As a rule, I don’t like horror films – not because I scare especially easily but more due to the fact that I am both disgusted and bored by gore. However, I recently read about the relationship between director Alfred Hitchcock and star of The Birds and Marnie, Tippi Hedren, a model and actress discovered by Hitchcock in the early 1950s. Hitchcock’s reported unreciprocated obsession with Hedren effectively ruined her career: her contract with him preventing her from working for anyone else. Perhaps most shockingly of all, however, during five days of filming of the penultimate scenes of The Birds, Hedren was in fact pelted with live birds.
This real life romantic obsession/revenge dynamic was fascinating to me.

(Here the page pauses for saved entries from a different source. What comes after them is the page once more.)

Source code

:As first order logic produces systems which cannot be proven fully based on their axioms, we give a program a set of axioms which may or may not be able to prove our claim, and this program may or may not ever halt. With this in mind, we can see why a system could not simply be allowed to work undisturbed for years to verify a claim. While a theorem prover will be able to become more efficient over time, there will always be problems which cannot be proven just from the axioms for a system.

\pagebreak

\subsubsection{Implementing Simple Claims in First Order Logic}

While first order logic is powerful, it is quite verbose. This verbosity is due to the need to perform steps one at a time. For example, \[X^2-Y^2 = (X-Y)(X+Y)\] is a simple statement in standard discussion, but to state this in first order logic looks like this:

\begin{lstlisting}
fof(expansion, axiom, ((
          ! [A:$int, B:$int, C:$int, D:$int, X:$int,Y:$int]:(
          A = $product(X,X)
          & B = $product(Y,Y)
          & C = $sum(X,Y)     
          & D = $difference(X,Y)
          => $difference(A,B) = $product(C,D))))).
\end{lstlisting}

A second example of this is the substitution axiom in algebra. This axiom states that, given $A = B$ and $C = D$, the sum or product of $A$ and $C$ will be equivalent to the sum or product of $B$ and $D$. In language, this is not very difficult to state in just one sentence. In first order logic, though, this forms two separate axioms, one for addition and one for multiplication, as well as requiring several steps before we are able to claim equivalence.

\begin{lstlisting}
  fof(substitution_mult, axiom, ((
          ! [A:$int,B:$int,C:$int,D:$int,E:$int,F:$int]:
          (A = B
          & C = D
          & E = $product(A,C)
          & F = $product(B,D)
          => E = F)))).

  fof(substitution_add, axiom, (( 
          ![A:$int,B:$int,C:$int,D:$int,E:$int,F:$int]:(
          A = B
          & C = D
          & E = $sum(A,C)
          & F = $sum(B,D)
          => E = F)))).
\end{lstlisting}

So, while I may claim not to appreciate the genre, I decided there was analysis to be had in The Birds: also known as My First Hitchcock. Of course, the film has been reviewed numerous times over the years, and there is simply one aspect I want to focus on: the female characters, specifically Melanie. I expected little from the female characters in this film: firstly because it was produced by a man in the early 1960s, but more specifically due to Hitchcock’s feelings regarding Hedren. I was thus pleasantly surprised to discover that, for the majority of the film, Melanie is in her own right a fantastic character. She is confident and strong, warmly charming those around her in order to
achieve her goals. Her relationship with Annie (Suzanne Plechette) is something that I feel modern day film makers could learn a lot from.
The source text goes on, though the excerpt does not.